Astrophysics for People in a Hurry by Neil deGrasse Tyson
My dad also loves space and science!
While you wait for your morning coffee to brew, for the bus, the train, or a plane to arrive, Astrophysics for People in a Hurry will reveal just what you need to be fluent and ready for the next cosmic headlines: from the Big Bang to black holes, from quarks to quantum mechanics, and from the search for planets to the search for life in the universe.
The Stranger in the Woods: The Extraordinary Story of the Last True Hermit by Michael Finkel
My dad lives in the woods of New England, has an unbelievable amount of wilderness survival skills, and would probably love to be a hermit, so.

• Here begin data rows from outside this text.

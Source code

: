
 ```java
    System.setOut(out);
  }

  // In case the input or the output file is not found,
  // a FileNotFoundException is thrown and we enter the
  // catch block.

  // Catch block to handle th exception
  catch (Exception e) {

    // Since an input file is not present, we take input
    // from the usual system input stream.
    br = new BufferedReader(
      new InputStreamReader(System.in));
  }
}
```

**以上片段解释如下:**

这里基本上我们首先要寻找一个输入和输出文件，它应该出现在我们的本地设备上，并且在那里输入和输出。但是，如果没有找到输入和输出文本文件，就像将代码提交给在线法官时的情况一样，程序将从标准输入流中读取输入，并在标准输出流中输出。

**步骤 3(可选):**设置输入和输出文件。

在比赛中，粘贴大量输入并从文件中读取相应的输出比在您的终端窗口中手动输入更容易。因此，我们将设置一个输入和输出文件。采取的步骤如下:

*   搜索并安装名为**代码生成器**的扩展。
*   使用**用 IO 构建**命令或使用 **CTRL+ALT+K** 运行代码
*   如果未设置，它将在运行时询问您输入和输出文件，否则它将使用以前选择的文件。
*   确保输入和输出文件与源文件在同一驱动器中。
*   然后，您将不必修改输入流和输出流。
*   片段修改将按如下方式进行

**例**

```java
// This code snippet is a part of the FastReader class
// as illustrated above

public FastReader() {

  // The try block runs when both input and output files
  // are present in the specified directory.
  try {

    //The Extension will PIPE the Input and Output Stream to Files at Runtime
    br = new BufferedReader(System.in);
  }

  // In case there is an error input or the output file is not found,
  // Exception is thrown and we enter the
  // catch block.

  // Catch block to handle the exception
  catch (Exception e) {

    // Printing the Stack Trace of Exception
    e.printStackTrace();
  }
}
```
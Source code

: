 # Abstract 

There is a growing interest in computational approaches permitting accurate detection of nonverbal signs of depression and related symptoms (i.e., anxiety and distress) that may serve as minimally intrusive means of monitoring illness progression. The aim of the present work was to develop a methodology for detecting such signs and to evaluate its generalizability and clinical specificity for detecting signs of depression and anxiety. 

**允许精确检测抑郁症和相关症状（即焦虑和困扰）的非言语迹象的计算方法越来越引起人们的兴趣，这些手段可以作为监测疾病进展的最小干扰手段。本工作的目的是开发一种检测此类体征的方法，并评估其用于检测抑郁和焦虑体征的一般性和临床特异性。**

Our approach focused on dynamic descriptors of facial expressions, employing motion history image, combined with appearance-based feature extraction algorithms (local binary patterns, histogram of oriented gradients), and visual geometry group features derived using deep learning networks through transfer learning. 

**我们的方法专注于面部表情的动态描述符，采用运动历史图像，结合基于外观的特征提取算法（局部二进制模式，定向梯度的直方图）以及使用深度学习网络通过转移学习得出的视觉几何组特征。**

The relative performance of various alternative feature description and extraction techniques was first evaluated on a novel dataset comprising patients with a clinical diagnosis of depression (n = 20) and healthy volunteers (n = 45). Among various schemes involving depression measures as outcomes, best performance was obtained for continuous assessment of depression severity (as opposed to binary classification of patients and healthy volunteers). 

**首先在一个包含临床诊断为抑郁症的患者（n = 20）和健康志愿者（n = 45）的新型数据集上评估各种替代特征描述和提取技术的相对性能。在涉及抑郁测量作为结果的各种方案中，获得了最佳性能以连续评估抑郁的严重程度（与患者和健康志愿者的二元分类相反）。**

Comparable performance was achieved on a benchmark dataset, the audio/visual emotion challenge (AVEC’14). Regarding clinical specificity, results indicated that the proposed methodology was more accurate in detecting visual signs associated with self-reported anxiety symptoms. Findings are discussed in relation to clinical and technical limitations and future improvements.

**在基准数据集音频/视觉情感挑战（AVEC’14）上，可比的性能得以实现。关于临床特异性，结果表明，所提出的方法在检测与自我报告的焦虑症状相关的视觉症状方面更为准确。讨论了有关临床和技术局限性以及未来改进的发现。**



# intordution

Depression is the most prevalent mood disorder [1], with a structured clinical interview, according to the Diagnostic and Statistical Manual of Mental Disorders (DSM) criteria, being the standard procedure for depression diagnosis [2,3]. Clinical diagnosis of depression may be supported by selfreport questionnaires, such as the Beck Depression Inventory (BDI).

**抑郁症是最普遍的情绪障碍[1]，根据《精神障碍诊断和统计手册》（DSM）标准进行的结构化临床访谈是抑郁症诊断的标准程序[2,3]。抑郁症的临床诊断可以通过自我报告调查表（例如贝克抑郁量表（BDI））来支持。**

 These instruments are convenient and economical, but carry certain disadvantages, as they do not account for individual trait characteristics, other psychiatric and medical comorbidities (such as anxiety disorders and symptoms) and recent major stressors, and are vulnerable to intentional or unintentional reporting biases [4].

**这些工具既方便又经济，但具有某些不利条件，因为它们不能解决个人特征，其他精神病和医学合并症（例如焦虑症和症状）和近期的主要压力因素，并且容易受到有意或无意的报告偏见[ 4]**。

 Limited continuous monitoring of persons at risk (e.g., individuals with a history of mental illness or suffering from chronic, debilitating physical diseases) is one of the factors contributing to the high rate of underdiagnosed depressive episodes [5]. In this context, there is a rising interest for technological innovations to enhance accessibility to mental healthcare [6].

Many people dream of escaping modern life, but most will never act on it. This is the remarkable true story of a man who lived alone in the woods of Maine for 27 years, making this dream a reality–not out of anger at the world, but simply because he preferred to live on his own.
The Book of Cthulhu edited by Ross E. Lockhart
Back to horror!
The Cthulhu Mythos is one of the 20th century’s most singularly recognizable literary creations. Initially created by H. P. Lovecraft and a group of his amorphous contemporaries (the so-called “Lovecraft Circle”), The Cthulhu Mythos story cycle has taken on a convoluted, cyclopean life of its own. Some of the most prodigious writers of the 20th century, and some of the most astounding writers of the 21st century have planted their seeds in this fertile soil. The Book of Cthulhu harvests the weirdest and most corpulent crop of these modern mythos tales. From weird fiction masters to enigmatic rising stars, The Book of Cthulhu demonstrates how Mythos fiction has been a major cultural meme throughout the 20th century, and how this type of story is still salient, and terribly powerful today.
An Indigenous Peoples’ History of the United States by Roxanne Dunbar-Ortiz
My dad also loves learning about indigenous folks.
In An Indigenous Peoples’ History of the United States, Dunbar-Ortiz adroitly challenges the founding myth of the United States and shows how policy against the Indigenous peoples was colonialist and designed to seize the territories of the original inhabitants, displacing or eliminating them. And as Dunbar-Ortiz reveals, this policy was praised in popular culture, through writers like James Fenimore Cooper and Walt Whitman, and in the highest offices of government and the military. Shockingly, as the genocidal policy reached its zenith under President Andrew Jackson, its ruthlessness was best articulated by US Army general Thomas S. Jesup, who, in 1836, wrote of the Seminoles: “The country can be rid of them only by exterminating them.”
Dune by Frank Herbert
Sci-fi! He also loves sci-fi.
Set in the far future amidst a sprawling feudal interstellar empire where planetary dynasties are controlled by noble houses that owe an allegiance to the imperial House Corrino, Dune tells the story of young Paul Atreides (the heir apparent to Duke Leto Atreides and heir of House Atreides) as he and his family accept control of the desert planet Arrakis, the only source of the ‘spice’ melange, the most important and valuable substance in the cosmos. The story explores the complex, multi-layered interactions of politics, religion, ecology, technology, and human emotion as the forces of the empire confront each other for control of Arrakis.
That’s only 9, but I kind of ran out of things I thought my dad would actually like. Regardless, I had fun doing this and can’t wait until next weeks’ TTT!